A former Jewel grocery store bagger Vietnam serviceman and American Arab activist remembers Muhammad Ali and what he meant to his life
By Ray Hanania
Other than my family and parents, no one had more of an impact on my life than Muhammad Ali.
Ali was already a celebrity and an up-and-coming heavyweight champion when I met him in 1968. I was working as a bagger at Jewel at 87th and Stony Island back when Chicago was racially divided and Whites and Blacks lived apart, with great animosity.
Ali would come to the Jewel in a brand new Lincoln Mark II and accompanied by a bodyguard, whose sister happened to be a friend of my mother – both were from Palestine.
Racial tensions forced many people to flee Chicago’s violence and resettle in the suburbs. That violence in Chicago continues. I’m still shocked that as many as 69 people were injured or killed in gun related violence over the Memorial Day weekend. That’s scary.
Ali would always single me out at the Jewel and have me carry his bags. I was the darkest employee at the store back then, being Middle Eastern. And that was great because he would tip me $1. And $1 would go a long way in 1968.
That was a tough period in American and Chicago history. The 1960s was consumed with the Vietnam War, racial tensions and even threats of Middle East terrorism. American Arabs like me were targeted by the government. Most Hollywood movies portrayed all Arabs as villains and killers and it was tough as a kid to go to a movie and see that all the terrorist movie characters looked like my uncles and cousins.
Although Ali refused to serve during the Vietnam War, I enlisted a few years later and served until the war ended. Despite being honorably discharged from military service, the FBI launched an intensive campaign investigating me for two full years.
Maybe because in 1976 I had the opportunity to write about the visit of a wealthy Sheik from Sharjah, a desert kingdom in the United Arab Emirates, Sultan Bin Mohammed al-Qasimi, to Chicago’s Southwest Side.
Sheik al-Qasimi visited a storefront mosque at 48th and Ashland Avenue. Chicago aldermen embraced a policy to prevent Muslims from opening mosques in Chicago, at the time, with the exception of mosques run by the Nation of Islam.
Ali was at Midway Airport at Butler Terminal when al-Qasimi arrived and I was able to get his photograph. Ali converted to Islam after defeating Sonny Liston in 1964 and was very involved with the Nation of Islam. He traveled to the Middle East in 1974 and expressed support for the Palestinians.

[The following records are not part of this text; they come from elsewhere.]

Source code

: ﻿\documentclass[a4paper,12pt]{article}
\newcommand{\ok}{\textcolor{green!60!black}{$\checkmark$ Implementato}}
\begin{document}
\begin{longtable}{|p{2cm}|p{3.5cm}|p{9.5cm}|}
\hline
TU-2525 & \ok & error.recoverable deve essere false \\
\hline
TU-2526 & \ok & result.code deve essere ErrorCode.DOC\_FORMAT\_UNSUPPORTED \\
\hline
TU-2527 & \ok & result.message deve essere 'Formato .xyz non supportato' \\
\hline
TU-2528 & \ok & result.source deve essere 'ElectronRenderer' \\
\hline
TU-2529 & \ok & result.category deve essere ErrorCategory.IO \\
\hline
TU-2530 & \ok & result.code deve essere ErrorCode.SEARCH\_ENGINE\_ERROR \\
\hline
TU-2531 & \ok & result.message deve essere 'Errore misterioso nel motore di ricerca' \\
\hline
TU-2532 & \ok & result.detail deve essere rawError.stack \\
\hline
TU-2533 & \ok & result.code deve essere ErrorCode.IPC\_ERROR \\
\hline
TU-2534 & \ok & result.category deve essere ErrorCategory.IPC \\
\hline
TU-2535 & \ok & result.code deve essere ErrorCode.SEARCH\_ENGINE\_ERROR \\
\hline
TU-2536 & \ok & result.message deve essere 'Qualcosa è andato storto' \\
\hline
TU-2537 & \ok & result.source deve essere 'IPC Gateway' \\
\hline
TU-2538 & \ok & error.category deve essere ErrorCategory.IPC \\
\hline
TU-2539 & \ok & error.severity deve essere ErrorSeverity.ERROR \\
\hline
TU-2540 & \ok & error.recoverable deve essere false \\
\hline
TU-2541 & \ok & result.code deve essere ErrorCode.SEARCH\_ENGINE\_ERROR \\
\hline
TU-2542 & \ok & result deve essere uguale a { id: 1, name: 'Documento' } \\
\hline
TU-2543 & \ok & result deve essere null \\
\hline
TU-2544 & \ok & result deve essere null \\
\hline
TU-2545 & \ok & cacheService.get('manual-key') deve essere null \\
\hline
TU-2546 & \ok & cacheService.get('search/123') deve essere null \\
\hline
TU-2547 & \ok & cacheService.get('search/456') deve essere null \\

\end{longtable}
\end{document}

Every Arab family would stop what they were doing and tune in to the radio whenever sportscaster Howard Cosell would call each of Ali’s big championship heavyweight bouts.
Even though my family is Christian Arab, we were so proud of Ali, a Muslim, for his success. People were afraid back then to standup for the rights of Palestinians and Arabs. But he wasn’t.
By the way, the FBI report asserted on the first of 40 pages that I was “suspected” of “terrorist activities” but concluded after two years and hundreds of thousands of wasted tax dollars that I was just an American proud of my Arab heritage who wanted to help his community.
That inspired me to write my humor book, “I’m Glad I Look Like a Terrorist: Growing up Arab in America,” which shared with readers, in a humorous way, what it was like growing up Arab in this country.
Ali didn’t need me to explain what I was going through. He went through it as an African American. He wasn’t afraid to challenge the establishment and speak out against injustice.
The mainstream news media wrote about him often, but downplayed or ignored his activism in support of American Arabs and Palestinians.
When he died last week, a powerful voice for freedom and justice in America died with him.
(For additional information and a more extended commentary including Ray Hanania’s podcast audio commentary, click here to view The Arab Daily News online news commentary.)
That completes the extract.